Cyborg AI Minds are a true concept-based artificial intelligence with natural language understanding, simple at first and lacking robot embodiment, and expandable all the way to human-level intelligence and beyond. Privacy policy: Third parties advertising here may place and read cookies on your browser; and may use web beacons to collect information as a result of ads displayed here.

Friday, November 30, 2018

idea1130

At about 1:11 p.m. today on 2018-11-30 we got the following idea.

If we want to have logical conditionals in the AI Mind involving the conjunction "IF", we can use the truth-value $tru to distinguish between outcomes. For instance, consider the following.

Computer: If you speak Russian, I need you.
Human: I speak English. I do not speak Russian.
Computer: I do not need you.
In some designated mind-module, we can trap the word "IF" and use it to assign a high $tru value to an expected input.

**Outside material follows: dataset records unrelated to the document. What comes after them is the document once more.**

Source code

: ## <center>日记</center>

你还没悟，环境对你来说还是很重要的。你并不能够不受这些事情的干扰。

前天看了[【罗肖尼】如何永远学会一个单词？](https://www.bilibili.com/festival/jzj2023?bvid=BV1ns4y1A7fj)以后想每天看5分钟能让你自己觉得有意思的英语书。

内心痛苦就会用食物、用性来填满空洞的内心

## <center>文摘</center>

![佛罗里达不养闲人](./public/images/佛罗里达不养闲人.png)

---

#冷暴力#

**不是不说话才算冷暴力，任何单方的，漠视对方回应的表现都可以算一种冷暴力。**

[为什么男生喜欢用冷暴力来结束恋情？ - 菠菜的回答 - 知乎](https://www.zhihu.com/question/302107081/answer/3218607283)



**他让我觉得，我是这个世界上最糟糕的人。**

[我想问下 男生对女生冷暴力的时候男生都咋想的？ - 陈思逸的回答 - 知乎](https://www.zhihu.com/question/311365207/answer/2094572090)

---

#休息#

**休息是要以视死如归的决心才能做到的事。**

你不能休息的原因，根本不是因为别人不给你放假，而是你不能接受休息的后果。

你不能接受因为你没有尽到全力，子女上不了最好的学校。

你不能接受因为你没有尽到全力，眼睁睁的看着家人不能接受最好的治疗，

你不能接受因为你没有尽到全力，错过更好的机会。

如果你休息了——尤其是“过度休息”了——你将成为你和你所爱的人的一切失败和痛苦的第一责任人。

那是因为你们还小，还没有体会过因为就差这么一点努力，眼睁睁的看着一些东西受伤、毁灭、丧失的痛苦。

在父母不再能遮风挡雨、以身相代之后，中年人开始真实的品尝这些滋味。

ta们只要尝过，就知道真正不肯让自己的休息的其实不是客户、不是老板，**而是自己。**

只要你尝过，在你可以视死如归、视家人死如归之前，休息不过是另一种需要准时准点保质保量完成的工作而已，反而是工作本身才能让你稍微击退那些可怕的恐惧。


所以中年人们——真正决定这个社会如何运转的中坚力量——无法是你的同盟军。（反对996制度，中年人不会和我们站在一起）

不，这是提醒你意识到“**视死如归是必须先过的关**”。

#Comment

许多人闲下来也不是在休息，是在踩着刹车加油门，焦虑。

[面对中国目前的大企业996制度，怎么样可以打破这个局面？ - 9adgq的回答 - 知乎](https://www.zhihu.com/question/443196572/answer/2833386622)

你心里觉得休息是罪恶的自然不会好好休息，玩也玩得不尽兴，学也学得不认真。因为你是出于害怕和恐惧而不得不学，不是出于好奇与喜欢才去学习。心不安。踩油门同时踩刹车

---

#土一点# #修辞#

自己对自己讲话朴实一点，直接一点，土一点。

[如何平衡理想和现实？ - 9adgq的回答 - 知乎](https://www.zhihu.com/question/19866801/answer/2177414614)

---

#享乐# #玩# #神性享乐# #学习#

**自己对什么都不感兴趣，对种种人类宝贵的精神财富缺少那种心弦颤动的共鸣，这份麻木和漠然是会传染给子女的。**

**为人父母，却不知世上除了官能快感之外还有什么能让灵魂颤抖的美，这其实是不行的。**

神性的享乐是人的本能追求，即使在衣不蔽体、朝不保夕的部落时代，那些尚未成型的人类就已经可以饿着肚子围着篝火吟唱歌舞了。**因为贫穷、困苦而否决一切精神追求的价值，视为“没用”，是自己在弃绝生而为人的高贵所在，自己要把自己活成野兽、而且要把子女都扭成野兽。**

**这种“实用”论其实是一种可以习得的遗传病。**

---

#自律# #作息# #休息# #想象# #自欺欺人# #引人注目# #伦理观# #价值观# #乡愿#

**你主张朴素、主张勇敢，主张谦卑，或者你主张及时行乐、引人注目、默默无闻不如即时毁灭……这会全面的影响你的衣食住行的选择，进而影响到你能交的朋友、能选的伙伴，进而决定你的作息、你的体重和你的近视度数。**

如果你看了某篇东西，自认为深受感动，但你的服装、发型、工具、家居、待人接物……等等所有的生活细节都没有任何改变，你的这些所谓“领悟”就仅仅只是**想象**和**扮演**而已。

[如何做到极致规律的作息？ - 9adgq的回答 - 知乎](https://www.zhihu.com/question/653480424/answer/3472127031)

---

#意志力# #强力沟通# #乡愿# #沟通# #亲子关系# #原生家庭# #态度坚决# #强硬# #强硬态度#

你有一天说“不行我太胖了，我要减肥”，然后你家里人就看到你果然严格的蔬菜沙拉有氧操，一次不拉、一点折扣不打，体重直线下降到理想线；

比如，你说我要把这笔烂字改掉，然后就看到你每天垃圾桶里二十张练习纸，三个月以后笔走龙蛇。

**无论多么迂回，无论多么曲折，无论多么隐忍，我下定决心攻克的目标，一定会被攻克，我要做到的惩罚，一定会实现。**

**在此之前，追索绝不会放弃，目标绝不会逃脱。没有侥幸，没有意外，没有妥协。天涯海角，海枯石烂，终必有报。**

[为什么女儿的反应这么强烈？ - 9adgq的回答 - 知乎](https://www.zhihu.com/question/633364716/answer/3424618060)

Just as we operated several years ago to answer questions with "yes" or "no" by testing for an associative chain, we can test for the associative chain specified by "IF" and instead of "yes" or "no" we can assign a high $tru value to the pay-off statement following the "IF" clause. It is then easy to flush out any statement having a high truth-value, or even having the highest among a cluster or group of competing truth-values.

These ideas could even apply to negated ideas, such as, "We need you if you do NOT speak Russian."

Now, here is where it gets Singularity-like and ASI-like, as in "Artificial Super Intelligence." Whereas a typical human brain would not be able to handle a whole medley of positive and negative conditionals, an AI Mind using "IF" and $tru could probably handle dozens of conditionals concurrently, either all at once or in a sequence.